Cite as: http://hdl.handle.net/11858/00-001M-0000-0024-CB5F-3
Abstract
Commercial proton exchange membrane (PEM) fuel cells, various types of water electrolyzers and recently proposed unified, regenerative fuel cells are usually operated at elevated temperatures. Higher-operation temperatures bring several advantages: (a) increase of the rate of slow oxygen reactions, (b) improved mass transport, and (c) minimization of the electrolyte (ionic conductor) resistance. However, at the same time, it is expected that degradation processes will be accelerated at such temperatures. In the current work, electrochemistry and in situ mass spectrometry are utilized to investigate how increased temperature affects the rate of (electro)chemical dissolution of platinum. The steady state dissolution rate during potentiostatic polarization decreases to a value below the detection limit after several minutes at all temperatures-dissolution thus remains a transient process controlled by oxide formation kinetics as reported previously for room temperature.
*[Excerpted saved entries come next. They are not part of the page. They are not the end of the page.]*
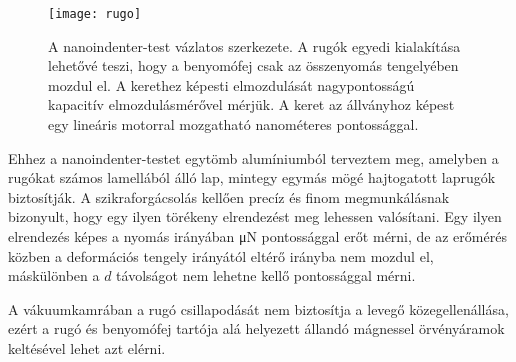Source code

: \renewcommand{\figurename}{Ábra.}
\begin{figure}[htbp!] 
\centering    
\texttt{[image: rugo]}
\caption{A nanoindenter-test vázlatos szerkezete. A rugók egyedi kialakítása lehetővé teszi, hogy a benyomófej csak az összenyomás tengelyében mozdul el. A kerethez képesti elmozdulását nagypontosságú kapacitív elmozdulásmérővel mérjük. A keret az állványhoz képest egy lineáris motorral mozgatható nanométeres pontossággal.}
\label{fig:rugo}
\end{figure}

Ehhez a nanoindenter-testet egytömb alumíniumból terveztem meg, amelyben a rugókat számos lamellából álló lap, mintegy egymás mögé hajtogatott laprugók biztosítják. A szikraforgácsolás kellően precíz és finom megmunkálásnak bizonyult, hogy egy ilyen törékeny elrendezést meg lehessen valósítani. Egy ilyen elrendezés képes a nyomás irányában \si{\micro\newton} pontossággal erőt mérni, de az erőmérés közben a deformációs tengely irányától eltérő irányba nem mozdul el, máskülönben a $d$ távolságot nem lehetne kellő pontossággal mérni.

A vákuumkamrában a rugó csillapodását nem biztosítja a levegő közegellenállása, ezért a rugó és benyomófej tartója alá helyezett állandó mágnessel örvényáramok keltésével lehet azt elérni.

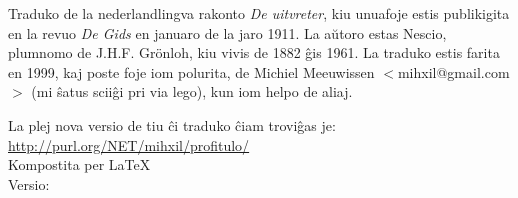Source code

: \noindent
\begin{minipage}[t][0.9\textheight][b]{\textwidth}
    Traduko de la nederlandlingva rakonto {\em De uitvreter}, kiu unuafoje
    estis publikigita en la revuo {\em De Gids} en januaro de la jaro
    1911. La aŭtoro estas Nescio, plumnomo de J.H.F. Gr\"onloh, kiu
    vivis de 1882 ĝis 1961.  La traduko estis farita  en 1999, kaj
    poste foje iom polurita,  de Michiel  Meeuwissen
    $<$mihxil@gmail.com$>$ (mi ŝatus sciiĝi pri via lego), kun iom helpo de aliaj.

    La plej nova versio de tiu ĉi traduko ĉiam troviĝas je:\\
    \href{http://purl.org/NET/mihxil/profitulo/}{http://purl.org/NET/mihxil/profitulo/}\\

    Kompostita per \LaTeX\\
    Versio: \href{https://github.com/mihxil/profitulo/}{}
  \end{minipage}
Deconvolution of anodic and cathodic dissolution branches in potentiodynamic experiments reveals that the increase in temperature results in higher amounts of platinum being dissolved during oxide formation, while dissolution during oxide reduction decays with increasing temperature. In contrast to most literature reports, the total amount of dissolved platinum during 1 potential cycle is found to decrease with increasing temperature.